WHAT IS REQUIRED
Within the material below, how many lines carry the word "的主轴偏移量计算为"? Only that number is wanted.

PROVIDED INFORMATION
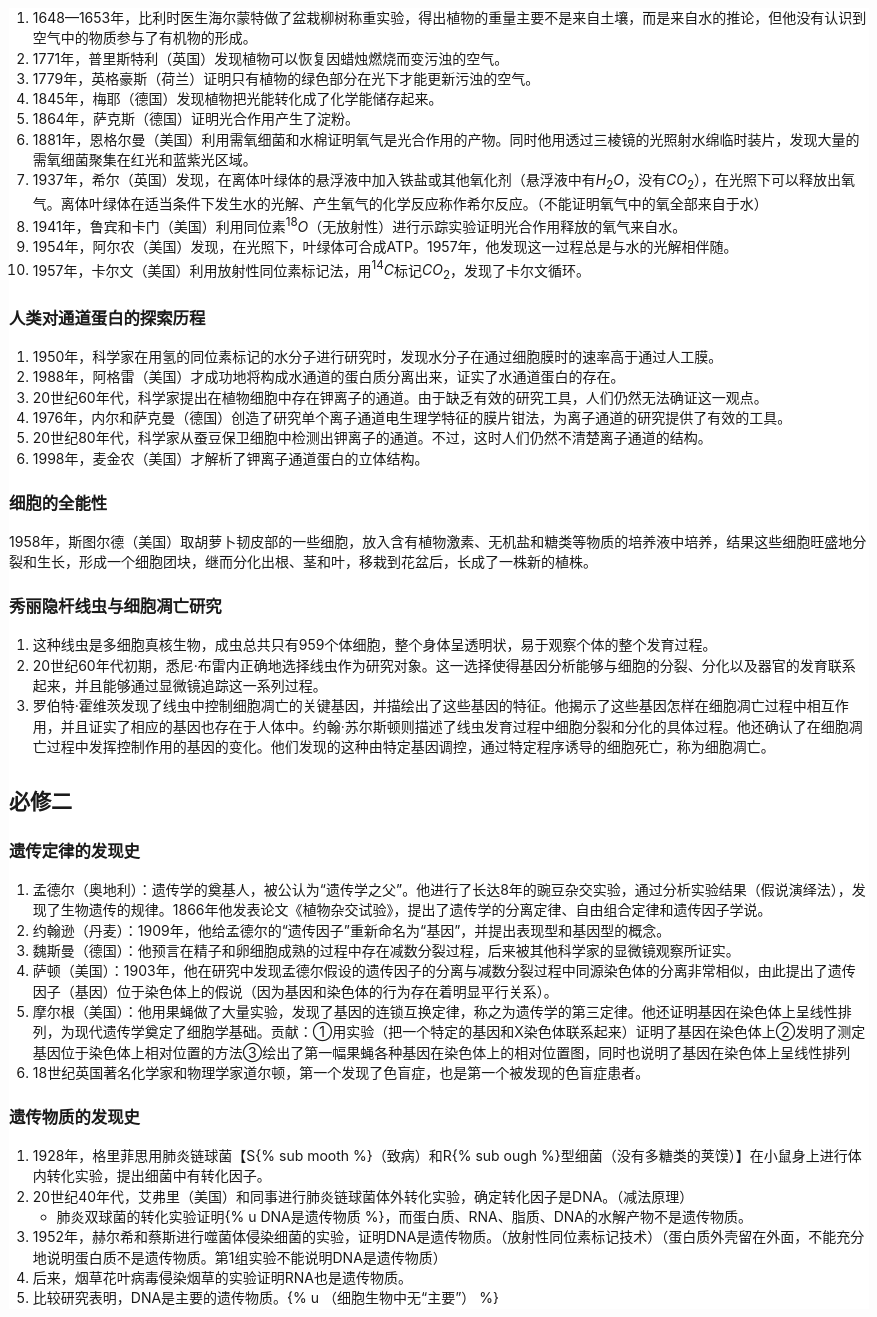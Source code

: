 1. 1648—1653年，比利时医生海尔蒙特做了盆栽柳树称重实验，得出植物的重量主要不是来自土壤，而是来自水的推论，但他没有认识到空气中的物质参与了有机物的形成。
2. 1771年，普里斯特利（英国）发现植物可以恢复因蜡烛燃烧而变污浊的空气。
3. 1779年，英格豪斯（荷兰）证明只有植物的绿色部分在光下才能更新污浊的空气。
4. 1845年，梅耶（德国）发现植物把光能转化成了化学能储存起来。
5. 1864年，萨克斯（德国）证明光合作用产生了淀粉。
6. 1881年，恩格尔曼（美国）利用需氧细菌和水棉证明氧气是光合作用的产物。同时他用透过三棱镜的光照射水绵临时装片，发现大量的需氧细菌聚集在红光和蓝紫光区域。
7. 1937年，希尔（英国）发现，在离体叶绿体的悬浮液中加入铁盐或其他氧化剂（悬浮液中有$H_2O$，没有$CO_2$），在光照下可以释放出氧气。离体叶绿体在适当条件下发生水的光解、产生氧气的化学反应称作希尔反应。（不能证明氧气中的氧全部来自于水）
8. 1941年，鲁宾和卡门（美国）利用同位素$^{18}O$（无放射性）进行示踪实验证明光合作用释放的氧气来自水。
9. 1954年，阿尔农（美国）发现，在光照下，叶绿体可合成ATP。1957年，他发现这一过程总是与水的光解相伴随。
10. 1957年，卡尔文（美国）利用放射性同位素标记法，用$^{14}C$标记$CO_2$，发现了卡尔文循环。

### 人类对通道蛋白的探索历程

1. 1950年，科学家在用氢的同位素标记的水分子进行研究时，发现水分子在通过细胞膜时的速率高于通过人工膜。
2. 1988年，阿格雷（美国）才成功地将构成水通道的蛋白质分离出来，证实了水通道蛋白的存在。
3. 20世纪60年代，科学家提出在植物细胞中存在钾离子的通道。由于缺乏有效的研究工具，人们仍然无法确证这一观点。
4. 1976年，内尔和萨克曼（德国）创造了研究单个离子通道电生理学特征的膜片钳法，为离子通道的研究提供了有效的工具。
5. 20世纪80年代，科学家从蚕豆保卫细胞中检测出钾离子的通道。不过，这时人们仍然不清楚离子通道的结构。
6. 1998年，麦金农（美国）才解析了钾离子通道蛋白的立体结构。

### 细胞的全能性

1958年，斯图尔德（美国）取胡萝卜韧皮部的一些细胞，放入含有植物激素、无机盐和糖类等物质的培养液中培养，结果这些细胞旺盛地分裂和生长，形成一个细胞团块，继而分化出根、茎和叶，移栽到花盆后，长成了一株新的植株。

### 秀丽隐杆线虫与细胞凋亡研究

1. 这种线虫是多细胞真核生物，成虫总共只有959个体细胞，整个身体呈透明状，易于观察个体的整个发育过程。
2. 20世纪60年代初期，悉尼·布雷内正确地选择线虫作为研究对象。这一选择使得基因分析能够与细胞的分裂、分化以及器官的发育联系起来，并且能够通过显微镜追踪这一系列过程。
3. 罗伯特·霍维茨发现了线虫中控制细胞凋亡的关键基因，并描绘出了这些基因的特征。他揭示了这些基因怎样在细胞凋亡过程中相互作用，并且证实了相应的基因也存在于人体中。约翰·苏尔斯顿则描述了线虫发育过程中细胞分裂和分化的具体过程。他还确认了在细胞凋亡过程中发挥控制作用的基因的变化。他们发现的这种由特定基因调控，通过特定程序诱导的细胞死亡，称为细胞凋亡。

## 必修二

### 遗传定律的发现史

1. 孟德尔（奥地利）：遗传学的奠基人，被公认为“遗传学之父”。他进行了长达8年的豌豆杂交实验，通过分析实验结果（假说演绎法），发现了生物遗传的规律。1866年他发表论文《植物杂交试验》，提出了遗传学的分离定律、自由组合定律和遗传因子学说。
2. 约翰逊（丹麦）：1909年，他给孟德尔的“遗传因子”重新命名为“基因”，并提出表现型和基因型的概念。
3. 魏斯曼（德国）：他预言在精子和卵细胞成熟的过程中存在减数分裂过程，后来被其他科学家的显微镜观察所证实。
4. 萨顿（美国）：1903年，他在研究中发现孟德尔假设的遗传因子的分离与减数分裂过程中同源染色体的分离非常相似，由此提出了遗传因子（基因）位于染色体上的假说（因为基因和染色体的行为存在着明显平行关系）。
5. 摩尔根（美国）：他用果蝇做了大量实验，发现了基因的连锁互换定律，称之为遗传学的第三定律。他还证明基因在染色体上呈线性排列，为现代遗传学奠定了细胞学基础。贡献：①用实验（把一个特定的基因和X染色体联系起来）证明了基因在染色体上②发明了测定基因位于染色体上相对位置的方法③绘出了第一幅果蝇各种基因在染色体上的相对位置图，同时也说明了基因在染色体上呈线性排列
6. 18世纪英国著名化学家和物理学家道尔顿，第一个发现了色盲症，也是第一个被发现的色盲症患者。

### 遗传物质的发现史

1. 1928年，格里菲思用肺炎链球菌【S{% sub mooth %}（致病）和R{% sub ough %}型细菌（没有多糖类的荚馍）】在小鼠身上进行体内转化实验，提出细菌中有转化因子。
2. 20世纪40年代，艾弗里（美国）和同事进行肺炎链球菌体外转化实验，确定转化因子是DNA。（减法原理）
   - 肺炎双球菌的转化实验证明{% u DNA是遗传物质 %}，而蛋白质、RNA、脂质、DNA的水解产物不是遗传物质。
3. 1952年，赫尔希和蔡斯进行噬菌体侵染细菌的实验，证明DNA是遗传物质。（放射性同位素标记技术）（蛋白质外壳留在外面，不能充分地说明蛋白质不是遗传物质。第1组实验不能说明DNA是遗传物质）
4. 后来，烟草花叶病毒侵染烟草的实验证明RNA也是遗传物质。
5. 比较研究表明，DNA是主要的遗传物质。{% u （细胞生物中无“主要”） %}
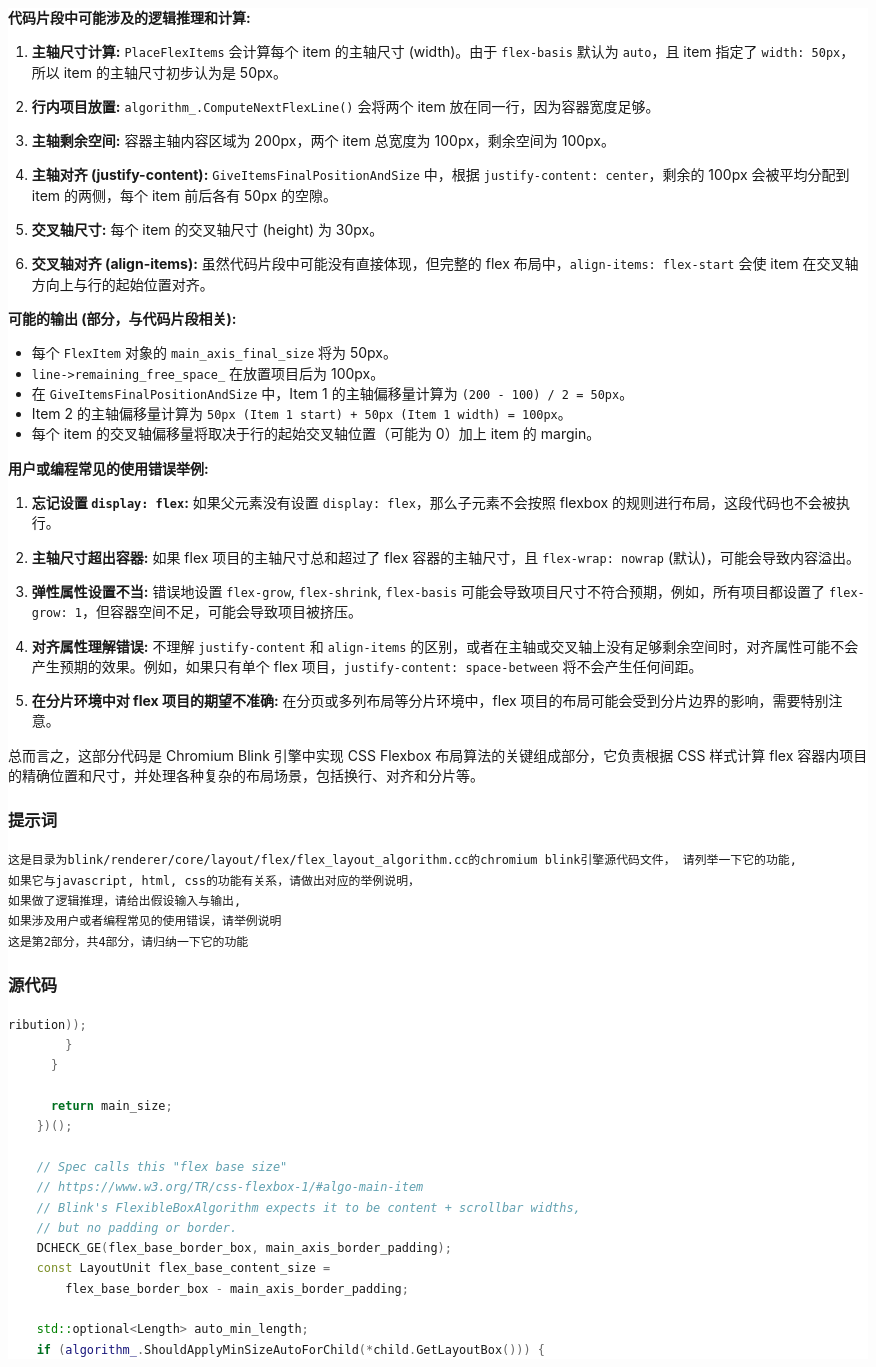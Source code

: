 **代码片段中可能涉及的逻辑推理和计算:**

1. **主轴尺寸计算:** `PlaceFlexItems` 会计算每个 item 的主轴尺寸 (width)。由于 `flex-basis` 默认为 `auto`，且 item 指定了 `width: 50px`，所以 item 的主轴尺寸初步认为是 50px。

2. **行内项目放置:** `algorithm_.ComputeNextFlexLine()` 会将两个 item 放在同一行，因为容器宽度足够。

3. **主轴剩余空间:** 容器主轴内容区域为 200px，两个 item 总宽度为 100px，剩余空间为 100px。

4. **主轴对齐 (justify-content):** `GiveItemsFinalPositionAndSize` 中，根据 `justify-content: center`，剩余的 100px 会被平均分配到 item 的两侧，每个 item 前后各有 50px 的空隙。

5. **交叉轴尺寸:** 每个 item 的交叉轴尺寸 (height) 为 30px。

6. **交叉轴对齐 (align-items):**  虽然代码片段中可能没有直接体现，但完整的 flex 布局中，`align-items: flex-start` 会使 item 在交叉轴方向上与行的起始位置对齐。

**可能的输出 (部分，与代码片段相关):**

- 每个 `FlexItem` 对象的 `main_axis_final_size` 将为 50px。
- `line->remaining_free_space_` 在放置项目后为 100px。
- 在 `GiveItemsFinalPositionAndSize` 中，Item 1 的主轴偏移量计算为 `(200 - 100) / 2 = 50px`。
- Item 2 的主轴偏移量计算为 `50px (Item 1 start) + 50px (Item 1 width) = 100px`。
- 每个 item 的交叉轴偏移量将取决于行的起始交叉轴位置（可能为 0）加上 item 的 margin。

**用户或编程常见的使用错误举例:**

1. **忘记设置 `display: flex`:** 如果父元素没有设置 `display: flex`，那么子元素不会按照 flexbox 的规则进行布局，这段代码也不会被执行。

2. **主轴尺寸超出容器:** 如果 flex 项目的主轴尺寸总和超过了 flex 容器的主轴尺寸，且 `flex-wrap: nowrap` (默认)，可能会导致内容溢出。

3. **弹性属性设置不当:**  错误地设置 `flex-grow`, `flex-shrink`, `flex-basis` 可能会导致项目尺寸不符合预期，例如，所有项目都设置了 `flex-grow: 1`，但容器空间不足，可能会导致项目被挤压。

4. **对齐属性理解错误:**  不理解 `justify-content` 和 `align-items` 的区别，或者在主轴或交叉轴上没有足够剩余空间时，对齐属性可能不会产生预期的效果。例如，如果只有单个 flex 项目，`justify-content: space-between` 将不会产生任何间距。

5. **在分片环境中对 flex 项目的期望不准确:**  在分页或多列布局等分片环境中，flex 项目的布局可能会受到分片边界的影响，需要特别注意。

总而言之，这部分代码是 Chromium Blink 引擎中实现 CSS Flexbox 布局算法的关键组成部分，它负责根据 CSS 样式计算 flex 容器内项目的精确位置和尺寸，并处理各种复杂的布局场景，包括换行、对齐和分片等。

### 提示词
```
这是目录为blink/renderer/core/layout/flex/flex_layout_algorithm.cc的chromium blink引擎源代码文件， 请列举一下它的功能, 
如果它与javascript, html, css的功能有关系，请做出对应的举例说明，
如果做了逻辑推理，请给出假设输入与输出,
如果涉及用户或者编程常见的使用错误，请举例说明
这是第2部分，共4部分，请归纳一下它的功能
```

### 源代码
```cpp
ribution));
        }
      }

      return main_size;
    })();

    // Spec calls this "flex base size"
    // https://www.w3.org/TR/css-flexbox-1/#algo-main-item
    // Blink's FlexibleBoxAlgorithm expects it to be content + scrollbar widths,
    // but no padding or border.
    DCHECK_GE(flex_base_border_box, main_axis_border_padding);
    const LayoutUnit flex_base_content_size =
        flex_base_border_box - main_axis_border_padding;

    std::optional<Length> auto_min_length;
    if (algorithm_.ShouldApplyMinSizeAutoForChild(*child.GetLayoutBox())) {
```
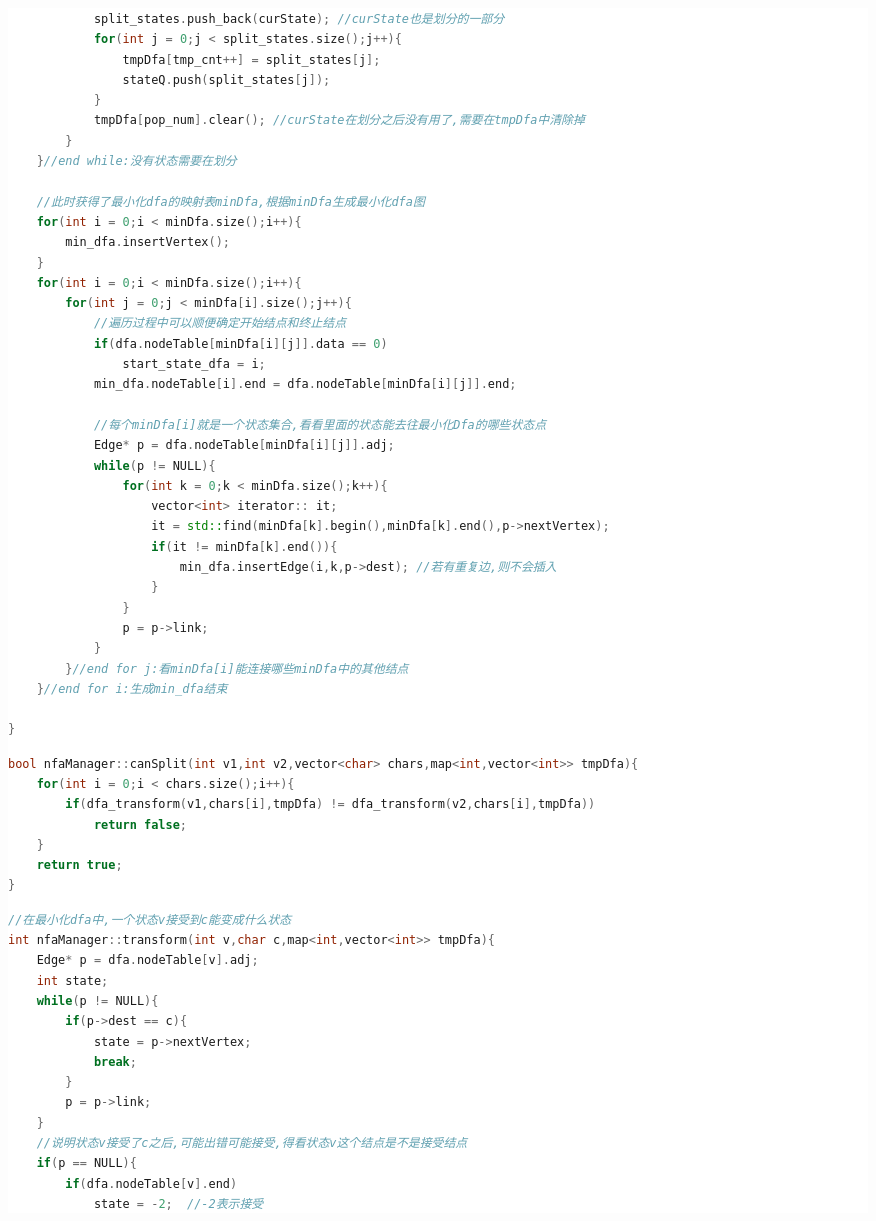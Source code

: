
 ```c++
            split_states.push_back(curState); //curState也是划分的一部分
            for(int j = 0;j < split_states.size();j++){
                tmpDfa[tmp_cnt++] = split_states[j];
                stateQ.push(split_states[j]);
            }
            tmpDfa[pop_num].clear(); //curState在划分之后没有用了,需要在tmpDfa中清除掉
        }
    }//end while:没有状态需要在划分
    
    //此时获得了最小化dfa的映射表minDfa,根据minDfa生成最小化dfa图
    for(int i = 0;i < minDfa.size();i++){
        min_dfa.insertVertex();
    }
    for(int i = 0;i < minDfa.size();i++){
        for(int j = 0;j < minDfa[i].size();j++){
            //遍历过程中可以顺便确定开始结点和终止结点
            if(dfa.nodeTable[minDfa[i][j]].data == 0)
                start_state_dfa = i;
            min_dfa.nodeTable[i].end = dfa.nodeTable[minDfa[i][j]].end;
            
            //每个minDfa[i]就是一个状态集合,看看里面的状态能去往最小化Dfa的哪些状态点
            Edge* p = dfa.nodeTable[minDfa[i][j]].adj;
            while(p != NULL){
                for(int k = 0;k < minDfa.size();k++){
                    vector<int> iterator:: it;
                    it = std::find(minDfa[k].begin(),minDfa[k].end(),p->nextVertex);
                    if(it != minDfa[k].end()){
                        min_dfa.insertEdge(i,k,p->dest); //若有重复边,则不会插入
                    }
                }
                p = p->link;
            }
        }//end for j:看minDfa[i]能连接哪些minDfa中的其他结点
    }//end for i:生成min_dfa结束
    
}
```

```c++
bool nfaManager::canSplit(int v1,int v2,vector<char> chars,map<int,vector<int>> tmpDfa){
    for(int i = 0;i < chars.size();i++){
        if(dfa_transform(v1,chars[i],tmpDfa) != dfa_transform(v2,chars[i],tmpDfa))
            return false;
    }
    return true;
}
```

```c++
//在最小化dfa中,一个状态v接受到c能变成什么状态
int nfaManager::transform(int v,char c,map<int,vector<int>> tmpDfa){
    Edge* p = dfa.nodeTable[v].adj;
    int state;
    while(p != NULL){
        if(p->dest == c){
            state = p->nextVertex;
            break;
        }
        p = p->link;
    }
    //说明状态v接受了c之后,可能出错可能接受,得看状态v这个结点是不是接受结点
    if(p == NULL){
        if(dfa.nodeTable[v].end)
            state = -2;  //-2表示接受
```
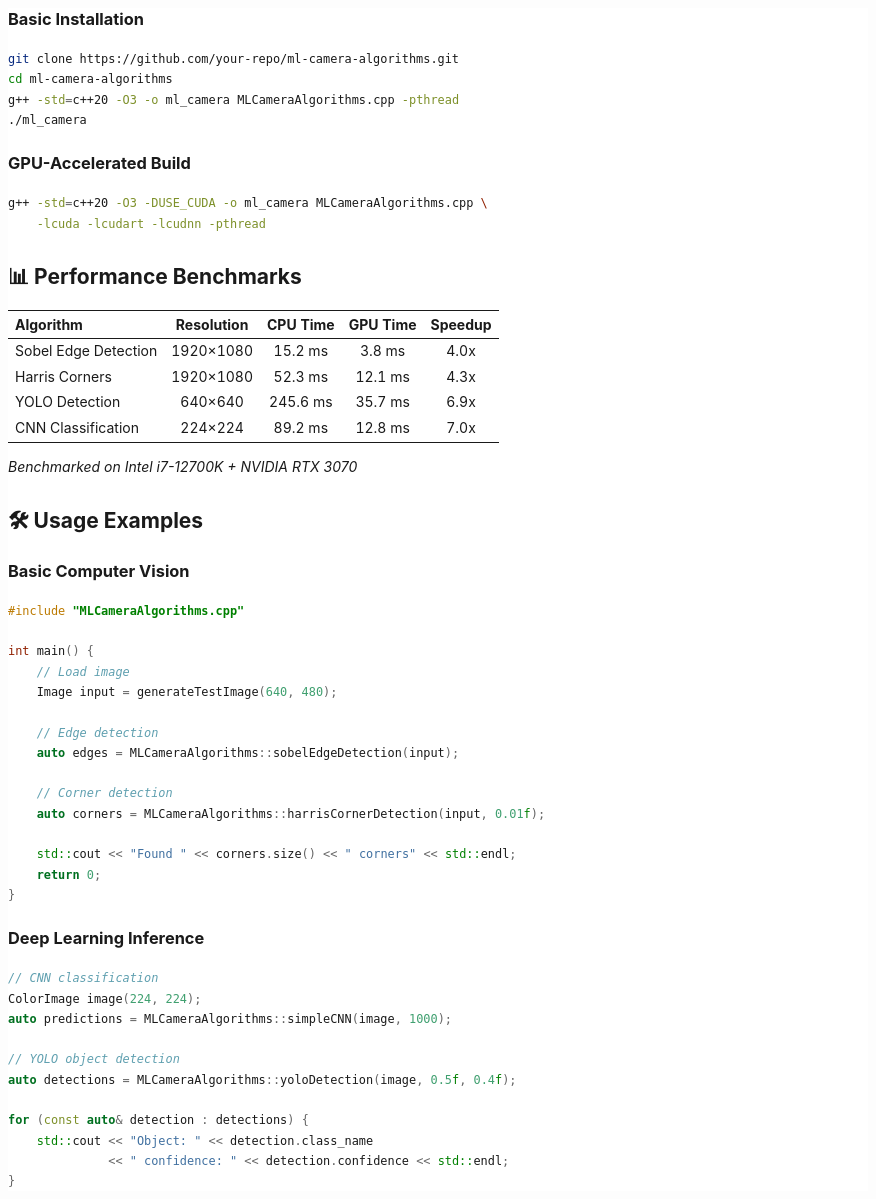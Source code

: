 ### Basic Installation
```bash
git clone https://github.com/your-repo/ml-camera-algorithms.git
cd ml-camera-algorithms
g++ -std=c++20 -O3 -o ml_camera MLCameraAlgorithms.cpp -pthread
./ml_camera
```

### GPU-Accelerated Build
```bash
g++ -std=c++20 -O3 -DUSE_CUDA -o ml_camera MLCameraAlgorithms.cpp \
    -lcuda -lcudart -lcudnn -pthread
```

## 📊 Performance Benchmarks
| Algorithm            | Resolution   | CPU Time  | GPU Time | Speedup |
|:---------------------|:------------:|:---------:|:--------:|:-------:|
| Sobel Edge Detection | 1920×1080    |  15.2 ms  |  3.8 ms  |  4.0x   |
| Harris Corners       | 1920×1080    |  52.3 ms  | 12.1 ms  |  4.3x   |
| YOLO Detection       |  640×640     | 245.6 ms  | 35.7 ms  |  6.9x   |
| CNN Classification   |  224×224     |  89.2 ms  | 12.8 ms  |  7.0x   |

*Benchmarked on Intel i7-12700K + NVIDIA RTX 3070*

## 🛠️ Usage Examples

### Basic Computer Vision
```cpp
#include "MLCameraAlgorithms.cpp"

int main() {
    // Load image
    Image input = generateTestImage(640, 480);
    
    // Edge detection
    auto edges = MLCameraAlgorithms::sobelEdgeDetection(input);
    
    // Corner detection
    auto corners = MLCameraAlgorithms::harrisCornerDetection(input, 0.01f);
    
    std::cout << "Found " << corners.size() << " corners" << std::endl;
    return 0;
}
```

### Deep Learning Inference
```cpp
// CNN classification
ColorImage image(224, 224);
auto predictions = MLCameraAlgorithms::simpleCNN(image, 1000);

// YOLO object detection  
auto detections = MLCameraAlgorithms::yoloDetection(image, 0.5f, 0.4f);

for (const auto& detection : detections) {
    std::cout << "Object: " << detection.class_name 
              << " confidence: " << detection.confidence << std::endl;
}
```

ANSWER BOX
2